Monday, December 4, 2017

The Blind Man's Last Supper

The night of Christ’s last supper has been portrayed innumerable times throughout Western art history. For Picasso, these historical portrayals of the last supper are used as a backdrop and reference in his own painting of a man’s last meal. In Picasso’s Blind Man’s Last Meal, there is a visual language suggestive of a deeper conversation than the mere surface of the paint. The Blind Man is tapping into a tradition of portraying the last supper in the viewer’s context, yet Picasso also takes the tradition one step further by replacing the figure of Christ with the figure of the blind man, who can be read as a self-portrait, a friend of the artist, or as a man who stands in for all blind men or even for all of humanity.
By putting his painting in conversation with previous depictions of the Last Supper, Picasso leaves the viewer to discern what is symbol and what is representational. One interpretation could put a cynical spin on Christ as a delusional blind man reaching for the wine that he claimed could bring atonement. A more generous reading would place the viewer, as a member of the church, in the place of the blind man who, despite the blindness he has in this world is reaching for what he knows is true, and though it is his last meal provides him a certain hope and comfort.

 Pablo Picasso
The Blind Man's Last Meal
Oil on Canvas

Ticiano Vecellio
Supper at Emmaus
c. 1530
Oil on Canvas
Louvre, Paris, France

The title of Picasso’s piece inescapably connects the Blind Man to the last supper in some way, and by extension, the paintings on the supper at Emmaus, as both events are visually and thematically linked. In Vecelio’s Supper at Emmaus, Jesus, the central figure is reaching for and looking at his food not unlike the way Picasso depicts the blind man with his meal. The focus is on Jesus’ hands and face, just as in the Blind Man. 

El Greco
Christ Healing the Blind
c. 1570
Oil on Canvas

The Blind Man cannot be talked about without looking at the history of the portrayal of the blind. In particular, in this case, how blindness relates to Christ and the Last Supper. As El Greco shows in this painting, Christ is connected to the blind, through the promises and miracles of giving sight to the blind, as well as a metaphor for the spiritually blind who he came to give sight to. Picasso could be using the blind man metaphorically, in reference to himself or other people, which would directly connect Christ healing the blind to the blind man – as the blind eat and drink of the eucharist they are healed. One point of connection between Picasso and this particular painting is the depiction of the bodies: Picasso’s figures, especially those from the Blue Period are commonly referred to as having El Greco bodies. 

Hirschvogel Workshop
Roundel with Christ Healing the Blind
Oil on Canvas

Here again the question arises: who is the blind man? Is it mere coincidence that the figure of Jesus in this roundel is in a similar posture and gesture to the blind man, with once again an emphasis on the face and hands? Picasso is not painting in a vacuum, but instead his portrayal of a blind man relates to previous ways of depicting the blind. After looking at other depictions of the last supper and Christ and the blind, there is still not an easy answer to the meaning behind The Blind Man’s Last Meal, but at least now we can enter into conversation with it.

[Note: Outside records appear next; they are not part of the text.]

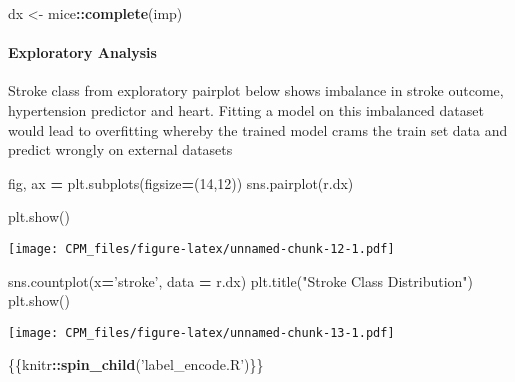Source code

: \documentclass[]{article}
\newenvironment{Shaded}{\begin{snugshade}}{\end{snugshade}}
\newcommand{\DecValTok}[1]{\textcolor[rgb]{0.00,0.00,0.81}{#1}}
\newcommand{\KeywordTok}[1]{\textcolor[rgb]{0.13,0.29,0.53}{\textbf{#1}}}
\newcommand{\NormalTok}[1]{#1}
\newcommand{\OperatorTok}[1]{\textcolor[rgb]{0.81,0.36,0.00}{\textbf{#1}}}
\newcommand{\StringTok}[1]{\textcolor[rgb]{0.31,0.60,0.02}{#1}}
\let\oldparagraph\paragraph
\renewcommand{\paragraph}[1]{\oldparagraph{#1}\mbox{}}
\begin{document}
\begin{Shaded}
\begin{Highlighting}[]
\NormalTok{dx <-}\StringTok{ }\NormalTok{mice}\OperatorTok{::}\KeywordTok{complete}\NormalTok{(imp)}
\end{Highlighting}
\end{Shaded}

\hypertarget{exploratory-analysis}{%
\paragraph{Exploratory Analysis}\label{exploratory-analysis}}

Stroke class from exploratory pairplot below shows imbalance in stroke
outcome, hypertension predictor and heart. Fitting a model on this
imbalanced dataset would lead to overfitting whereby the trained model
crams the train set data and predict wrongly on external datasets

\begin{Shaded}
\begin{Highlighting}[]
\NormalTok{fig, ax }\OperatorTok{=}\NormalTok{ plt.subplots(figsize}\OperatorTok{=}\NormalTok{(}\DecValTok{14}\NormalTok{,}\DecValTok{12}\NormalTok{))}
\NormalTok{sns.pairplot(r.dx)}
\end{Highlighting}
\end{Shaded}

\begin{Shaded}
\begin{Highlighting}[]
\NormalTok{plt.show()}
\end{Highlighting}
\end{Shaded}

\texttt{[image: CPM\_files/figure-latex/unnamed-chunk-12-1.pdf]}

\begin{Shaded}
\begin{Highlighting}[]
\NormalTok{sns.countplot(x}\OperatorTok{=}\StringTok{'stroke'}\NormalTok{, data }\OperatorTok{=}\NormalTok{ r.dx)}
\NormalTok{plt.title(}\StringTok{"Stroke Class Distribution"}\NormalTok{)}
\NormalTok{plt.show()}
\end{Highlighting}
\end{Shaded}

\texttt{[image: CPM\_files/figure-latex/unnamed-chunk-13-1.pdf]}

\begin{Shaded}
\begin{Highlighting}[]
\NormalTok{\{\{knitr}\OperatorTok{::}\KeywordTok{spin_child}\NormalTok{(}\StringTok{'label_encode.R'}\NormalTok{)\}\}}
\end{Highlighting}
\end{Shaded}
\end{document}
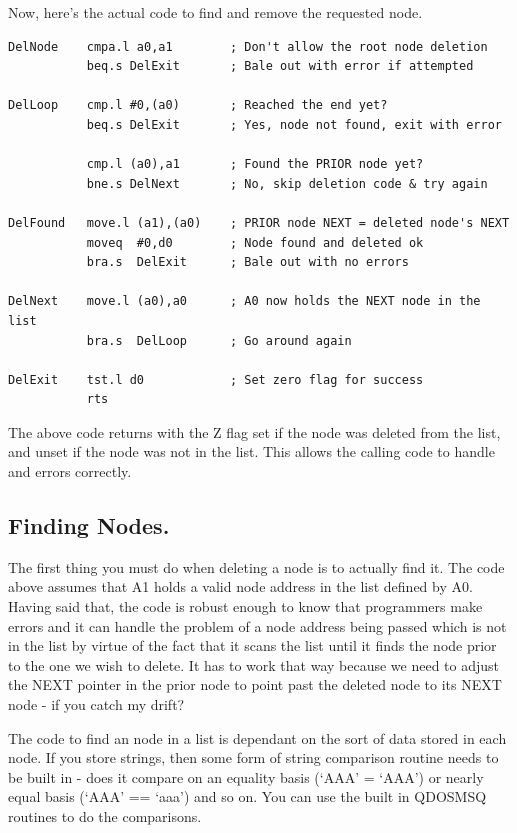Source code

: Now, here's the actual code to find and remove the requested
      node.

\begin{lstlisting}[firstnumber=last,caption={Deleting a Node},label={lst:DeletingANode}]
DelNode    cmpa.l a0,a1        ; Don't allow the root node deletion
           beq.s DelExit       ; Bale out with error if attempted

DelLoop    cmp.l #0,(a0)       ; Reached the end yet?
           beq.s DelExit       ; Yes, node not found, exit with error

           cmp.l (a0),a1       ; Found the PRIOR node yet?
           bne.s DelNext       ; No, skip deletion code & try again

DelFound   move.l (a1),(a0)    ; PRIOR node NEXT = deleted node's NEXT 
           moveq  #0,d0        ; Node found and deleted ok
           bra.s  DelExit      ; Bale out with no errors

DelNext    move.l (a0),a0      ; A0 now holds the NEXT node in the list
           bra.s  DelLoop      ; Go around again

DelExit    tst.l d0            ; Set zero flag for success
           rts
\end{lstlisting}

The above code returns with the Z flag set if the node was deleted
      from the list, and unset if the node was not in the list. This allows
      the calling code to handle and errors correctly.

\subsection{Finding Nodes.}
\label{ch10-finding-nodes}%

The first thing you must do when deleting a node is to actually
      find it. The code above assumes that A1 holds a valid node address in
      the list defined by A0. Having said that, the code is robust enough to
      know that programmers make errors and it can handle the problem of a
      node address being passed which is not in the list by virtue of the fact
      that it scans the list until it finds the node prior to the one we wish
      to delete. It has to work that way because we need to adjust the NEXT
      pointer in the prior node to point past the deleted node to its NEXT
      node -{} if you catch my drift?

The code to find an node in a list is dependant on the sort of
      data stored in each node. If you store strings, then some form of string
      comparison routine needs to be built in -{} does it compare on an equality
      basis (`AAA' = `AAA') or nearly equal basis (`AAA' == `aaa') and so on.
      You can use the built in QDOSMSQ routines to do the comparisons.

The Christ Child Pressing the Wine of the Eucharist
 c. 1500
Linen warp; wool, silk, and gilt weft yarns

It is unlikely that Picasso directly references this particular painting in his work. Yet The Christ Child provides a kind of background and reference to the Blind Man. Here, like in the Supper at Emmaus, Christ’s hands and face are the emphasis, including the tactile nature that lets the viewer empathize with the feeling of the cup or the grapes. One question that arises after viewing The Christ Child is this: does the blind man serve himself the wine, or has he been served his last meal by another?

The Supper at Emmaus
Oil on Canvas

In light of his Spanish heritage, Picasso was likely affected and influenced by Velázquez’s work. Compositionally, this piece is similar to The Blind Man in its use of a seated figure at a table on one side of the picture, though Velázquez uses two other figures in his painting. If Picasso is referencing The Supper at Emmaus, he makes two important distinguishing differences: the central figure is blind and the palette has moved from bright reds, earthy browns, and cool greens to a melancholy blue. The use of the bowl the blind man has may further link Picasso to Velázquez’s piece, and could be a means of linking the blind man to Christ himself.